Mine is King Brown Brewing. 

The name comes from where I grew up out bush where the locals would sit in the park and drink tallies out of brown paper bags without a care in the world. They called them King Browns. 

The lack of a fancy label and marketing and sitting in the park without a care in the world just enjoying the beer that was in a no name brown paper bag I thought epitamised my brewery. No Frills, no bullshit just beer that you enjoy to drink.

Although on reflection it was probably a XXXX bitter or VB in those paper bags, the name still stands.


----------



## spog (4/2/14)

Camo6 said:


> Nice tribute Spog and a fitting brewery name.
> 
> And it goes to show just how sacred the Odd Drop of Spog can be.


Just realised having decided on naming my brewery after my old man yesterday that yesterday was his birthday!
He would have been 84.
Faarrrrk , spooky or what ?


----------



## fletcher (4/2/14)

zeggie said:


> Comrade Kitty.
> 
> Followed the usual craft idea of "something animal". Ie. Mountain goat, red duck, cheeky monkey, hop hog, brew dog etc etc


amen, it's either something with an animal or something with a number in it


----------



## waz_j (4/2/14)

fletcher said:


> amen, it's either something with an animal or something with a number in it


So maybe I should go with "A Number of Animals Brewery" - could be taken a few ways


----------



## brewtas (4/2/14)

Numbers are mostly for breweries although Riverside are ruining that a bit.

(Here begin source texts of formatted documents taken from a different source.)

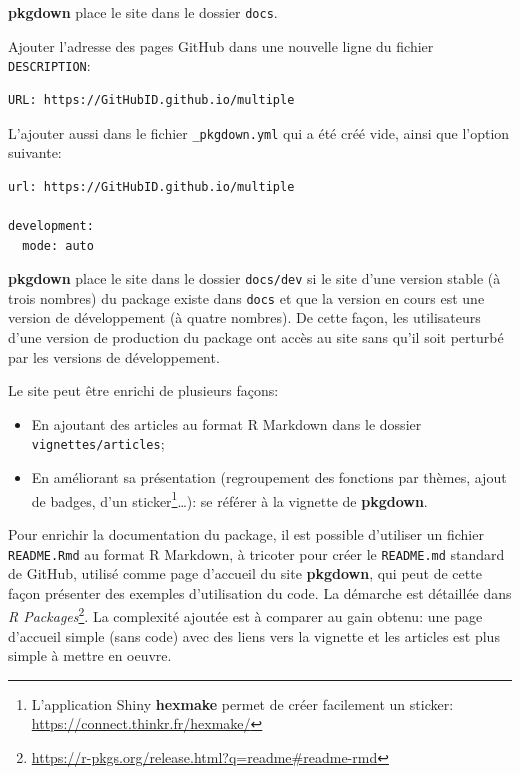 \documentclass[
  11pt,
  french,
  a4paper,
  extrafontsizes,onecolumn,openright
  ]{memoir}
\providecommand{\tightlist}{%
  \setlength{\itemsep}{0pt}\setlength{\parskip}{0pt}}
\begin{document}
\textbf{pkgdown} place le site dans le dossier \texttt{docs}.

Ajouter l'adresse des pages GitHub dans une nouvelle ligne du fichier \texttt{DESCRIPTION}:

\begin{verbatim}
URL: https://GitHubID.github.io/multiple
\end{verbatim}

L'ajouter aussi dans le fichier \texttt{\_pkgdown.yml} qui a été créé vide, ainsi que l'option suivante:

\begin{verbatim}
url: https://GitHubID.github.io/multiple

development:
  mode: auto
\end{verbatim}

\textbf{pkgdown} place le site dans le dossier \texttt{docs/dev} si le site d'une version stable (à trois nombres) du package existe dans \texttt{docs} et que la version en cours est une version de développement (à quatre nombres).
De cette façon, les utilisateurs d'une version de production du package ont accès au site sans qu'il soit perturbé par les versions de développement.

Le site peut être enrichi de plusieurs façons:

\begin{itemize}
\tightlist
\item
  En ajoutant des articles au format R Markdown dans le dossier \texttt{vignettes/articles};
\item
  En améliorant sa présentation (regroupement des fonctions par thèmes, ajout de badges, d'un sticker\footnote{L'application Shiny \textbf{hexmake} permet de créer facilement un sticker: \url{https://connect.thinkr.fr/hexmake/}}\ldots): se référer à la vignette de \textbf{pkgdown}.
\end{itemize}

Pour enrichir la documentation du package, il est possible d'utiliser un fichier \texttt{README.Rmd} au format R Markdown, à tricoter pour créer le \texttt{README.md} standard de GitHub, utilisé comme page d'accueil du site \textbf{pkgdown}, qui peut de cette façon présenter des exemples d'utilisation du code.
La démarche est détaillée dans \emph{R Packages}\footnote{\url{https://r-pkgs.org/release.html?q=readme\#readme-rmd}}.
La complexité ajoutée est à comparer au gain obtenu: une page d'accueil simple (sans code) avec des liens vers la vignette et les articles est plus simple à mettre en oeuvre.
\end{document}
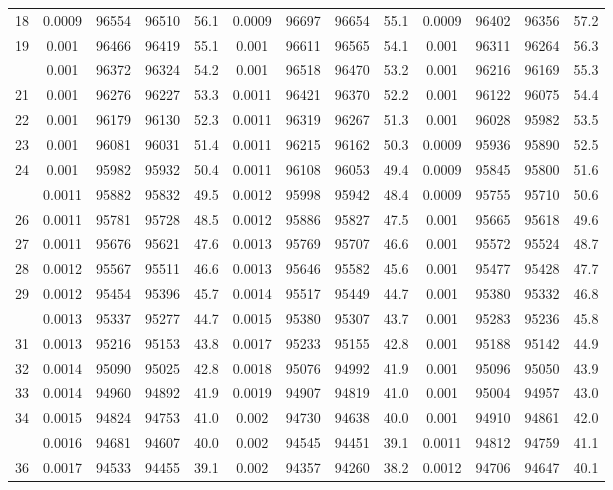 \documentclass[
  14pt,
]{article}
\begin{document}
\begin{longtable}[t]{lcccccccccccc}
18 & 0.0009 & 96554 & 96510 & 56.1 & 0.0009 & 96697 & 96654 & 55.1 & 0.0009 & 96402 & 96356 & 57.2\\
19 & 0.001 & 96466 & 96419 & 55.1 & 0.001 & 96611 & 96565 & 54.1 & 0.001 & 96311 & 96264 & 56.3\\
\addlinespace
20 & 0.001 & 96372 & 96324 & 54.2 & 0.001 & 96518 & 96470 & 53.2 & 0.001 & 96216 & 96169 & 55.3\\
21 & 0.001 & 96276 & 96227 & 53.3 & 0.0011 & 96421 & 96370 & 52.2 & 0.001 & 96122 & 96075 & 54.4\\
22 & 0.001 & 96179 & 96130 & 52.3 & 0.0011 & 96319 & 96267 & 51.3 & 0.001 & 96028 & 95982 & 53.5\\
23 & 0.001 & 96081 & 96031 & 51.4 & 0.0011 & 96215 & 96162 & 50.3 & 0.0009 & 95936 & 95890 & 52.5\\
24 & 0.001 & 95982 & 95932 & 50.4 & 0.0011 & 96108 & 96053 & 49.4 & 0.0009 & 95845 & 95800 & 51.6\\
\addlinespace
25 & 0.0011 & 95882 & 95832 & 49.5 & 0.0012 & 95998 & 95942 & 48.4 & 0.0009 & 95755 & 95710 & 50.6\\
26 & 0.0011 & 95781 & 95728 & 48.5 & 0.0012 & 95886 & 95827 & 47.5 & 0.001 & 95665 & 95618 & 49.6\\
27 & 0.0011 & 95676 & 95621 & 47.6 & 0.0013 & 95769 & 95707 & 46.6 & 0.001 & 95572 & 95524 & 48.7\\
28 & 0.0012 & 95567 & 95511 & 46.6 & 0.0013 & 95646 & 95582 & 45.6 & 0.001 & 95477 & 95428 & 47.7\\
29 & 0.0012 & 95454 & 95396 & 45.7 & 0.0014 & 95517 & 95449 & 44.7 & 0.001 & 95380 & 95332 & 46.8\\
\addlinespace
30 & 0.0013 & 95337 & 95277 & 44.7 & 0.0015 & 95380 & 95307 & 43.7 & 0.001 & 95283 & 95236 & 45.8\\
31 & 0.0013 & 95216 & 95153 & 43.8 & 0.0017 & 95233 & 95155 & 42.8 & 0.001 & 95188 & 95142 & 44.9\\
32 & 0.0014 & 95090 & 95025 & 42.8 & 0.0018 & 95076 & 94992 & 41.9 & 0.001 & 95096 & 95050 & 43.9\\
33 & 0.0014 & 94960 & 94892 & 41.9 & 0.0019 & 94907 & 94819 & 41.0 & 0.001 & 95004 & 94957 & 43.0\\
34 & 0.0015 & 94824 & 94753 & 41.0 & 0.002 & 94730 & 94638 & 40.0 & 0.001 & 94910 & 94861 & 42.0\\
\addlinespace
35 & 0.0016 & 94681 & 94607 & 40.0 & 0.002 & 94545 & 94451 & 39.1 & 0.0011 & 94812 & 94759 & 41.1\\
36 & 0.0017 & 94533 & 94455 & 39.1 & 0.002 & 94357 & 94260 & 38.2 & 0.0012 & 94706 & 94647 & 40.1\\

\end{longtable}
\end{document}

I named one of my beers [Adjective] [Animal] Pale Ale.


----------



## Trevandjo (4/2/14)

Mine's "Yinzhou Craft Brewery". Named after the part of China we are living in. Not very exciting, Not technically a craft brewery either. But sure beats Chinese Megaswill.


----------



## Tilt (4/2/14)

I haven't given a lot of thought to a name as usually most of my energy goes into the end product rather than a name or the label. 
Talking it through over the holidays, and with a bit of time to let the idea cogitate, my wife's idea of "Marksman Brewery" has stuck in my head. 
My first name's Mark and its got all sorts of possibilties with logos and beer names. Looking forward to getting some labels sorted for this years giveaways


----------



## Mardoo (4/2/14)

Mate, a target would be a premiere craft beer label. That's a great name.


----------



## Tilt (4/2/14)

Thanks mate - yeah, thats what I'm thinking... along with monikers like Magnum IPA, Sharpshooter Gueze etc.


----------



## QldKev (4/2/14)

Mine is just QldKev Brewhouse. Pretty easy to decipher. But somedays it's referred to as that wanker thing.


----------



## dicko (4/2/14)

spog said:


> Ummm,how do I put my brewery name above my non existent pic.?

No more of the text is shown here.